Comment 2 for bug 1793245

Revision history for this message
Joel Sing (jsing) wrote : Re: Juju agents DoS'ing the controller

From a quick glance at the code (api/apiclient.go), a Juju client is attempting to connect to the given list of controllers, somewhat in parallel, with a 50ms gap between dialing each controller. There are various issues here:

 - The order of the controller IPs appears to be the same across all clients - since the code does not randomise the address order the first controller will always be dialed first.

 - A gap of only 50ms means that when the controllers are more heavily loaded, all controllers will be dialled and attempt to respond. If they are not able to respond in time the client will timeout (likely leaving server resources in use) and try again, making the situation worse.

 - I could not see any evidence of exponential backoff (unless it is at a separate layer), which means that in the controller load/failure situation the controllers are unlikely to recover on their own (we've had multiple cases where firewalling off external clients has been the only way to resolve controller problems).

There are several things that should be considered to make this more robust and facilitate recovery:

 - The list of controller addresses should be randomised by the client (i.e. a Fisher-Yates shuffle or similar) prior to each dial attempt.
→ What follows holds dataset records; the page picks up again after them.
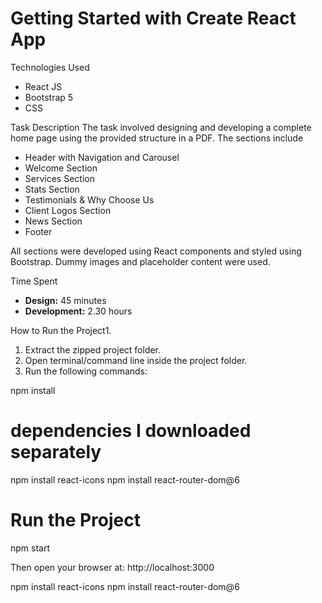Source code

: # Getting Started with Create React App
Technologies Used

- React JS
- Bootstrap 5
- CSS

Task Description
The task involved designing and developing a complete home page using the provided structure in a PDF. The sections include

- Header with Navigation and Carousel
- Welcome Section
- Services Section
- Stats Section
- Testimonials & Why Choose Us
- Client Logos Section
- News Section
- Footer

All sections were developed using React components and styled using Bootstrap. Dummy images and placeholder content were used.

Time Spent

- **Design:** 45 minutes
- **Development:** 2.30 hours

How to Run the Project1. 
1. Extract the zipped project folder.
2. Open terminal/command line inside the project folder.
3. Run the following commands:

npm install
# dependencies I downloaded separately
npm install react-icons
npm install react-router-dom@6

# Run the Project
npm start

Then open your browser at: http://localhost:3000

npm install react-icons
npm install react-router-dom@6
That way the order is indeterminate and the load will be spread more evenly.

 - The gap between dialling each controller should be a lot more than 50ms (considering the time for a TCP connection, web socket overhead, authentication, etc - I suspect 500ms or even a second would not be unreasonable as a base value).
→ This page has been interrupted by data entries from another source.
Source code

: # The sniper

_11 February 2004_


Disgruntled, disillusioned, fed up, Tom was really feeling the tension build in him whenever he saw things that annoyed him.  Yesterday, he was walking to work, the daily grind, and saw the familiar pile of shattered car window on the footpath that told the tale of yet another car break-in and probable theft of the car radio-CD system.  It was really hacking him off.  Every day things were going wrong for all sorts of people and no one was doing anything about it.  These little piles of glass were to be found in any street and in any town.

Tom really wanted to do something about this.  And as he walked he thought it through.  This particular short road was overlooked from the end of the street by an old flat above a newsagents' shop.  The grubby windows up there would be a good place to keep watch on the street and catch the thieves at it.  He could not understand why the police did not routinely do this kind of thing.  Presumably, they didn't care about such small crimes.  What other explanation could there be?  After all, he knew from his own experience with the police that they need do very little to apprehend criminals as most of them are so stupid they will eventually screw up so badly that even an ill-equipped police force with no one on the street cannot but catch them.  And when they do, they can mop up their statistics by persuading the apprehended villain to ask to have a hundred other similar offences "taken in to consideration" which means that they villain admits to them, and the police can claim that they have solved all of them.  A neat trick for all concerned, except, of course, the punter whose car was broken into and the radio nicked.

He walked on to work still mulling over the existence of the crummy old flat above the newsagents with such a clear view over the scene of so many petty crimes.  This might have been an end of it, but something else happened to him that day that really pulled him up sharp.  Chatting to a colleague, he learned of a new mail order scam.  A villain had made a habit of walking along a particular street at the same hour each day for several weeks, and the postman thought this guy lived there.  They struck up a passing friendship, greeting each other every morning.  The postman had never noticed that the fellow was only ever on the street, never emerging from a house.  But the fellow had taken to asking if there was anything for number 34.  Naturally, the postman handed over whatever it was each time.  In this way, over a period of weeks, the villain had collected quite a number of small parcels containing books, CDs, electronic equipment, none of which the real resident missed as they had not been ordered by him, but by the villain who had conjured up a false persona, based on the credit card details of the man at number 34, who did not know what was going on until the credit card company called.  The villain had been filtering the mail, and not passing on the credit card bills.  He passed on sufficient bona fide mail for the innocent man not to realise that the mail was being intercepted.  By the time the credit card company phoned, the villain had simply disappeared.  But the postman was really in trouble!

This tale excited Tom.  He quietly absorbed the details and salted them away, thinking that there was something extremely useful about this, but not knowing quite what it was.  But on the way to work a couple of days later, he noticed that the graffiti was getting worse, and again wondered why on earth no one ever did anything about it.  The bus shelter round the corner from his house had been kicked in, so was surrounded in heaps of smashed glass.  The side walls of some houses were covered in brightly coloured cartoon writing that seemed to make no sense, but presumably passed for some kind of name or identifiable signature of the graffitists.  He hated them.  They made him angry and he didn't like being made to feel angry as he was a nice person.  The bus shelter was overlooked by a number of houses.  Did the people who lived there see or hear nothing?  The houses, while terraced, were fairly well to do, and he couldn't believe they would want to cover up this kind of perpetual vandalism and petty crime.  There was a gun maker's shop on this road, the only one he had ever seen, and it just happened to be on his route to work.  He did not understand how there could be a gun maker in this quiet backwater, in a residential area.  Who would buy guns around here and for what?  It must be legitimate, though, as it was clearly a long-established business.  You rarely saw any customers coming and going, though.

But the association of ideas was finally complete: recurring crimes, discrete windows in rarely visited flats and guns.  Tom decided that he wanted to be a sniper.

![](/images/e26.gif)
 - Clients should back off exponentially - if we've tried dialing each controller and failed to establish a connection, then we should double the delay before trying again, up to some hard limit (and possibly double the gap between dialling as well).
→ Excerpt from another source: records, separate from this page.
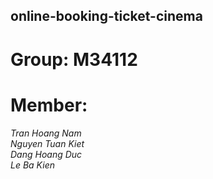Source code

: ## online-booking-ticket-cinema
# Group: M34112
# Member: 
*Tran Hoang Nam*<br />
*Nguyen Tuan Kiet*<br />
*Dang Hoang Duc*<br />
*Le Ba Kien*<br />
Another thing to mention here - in an EMFILE condition (which we've seen multiple times in production), a controller will fail to accept connections from itself, which leads to further degradation and failures - it would be worth working out a way to avoid this problem (for example, running a separate API listener on a different port for controller use, or reserving a pool of connections for the controller and more aggressively accepting/closing client connections).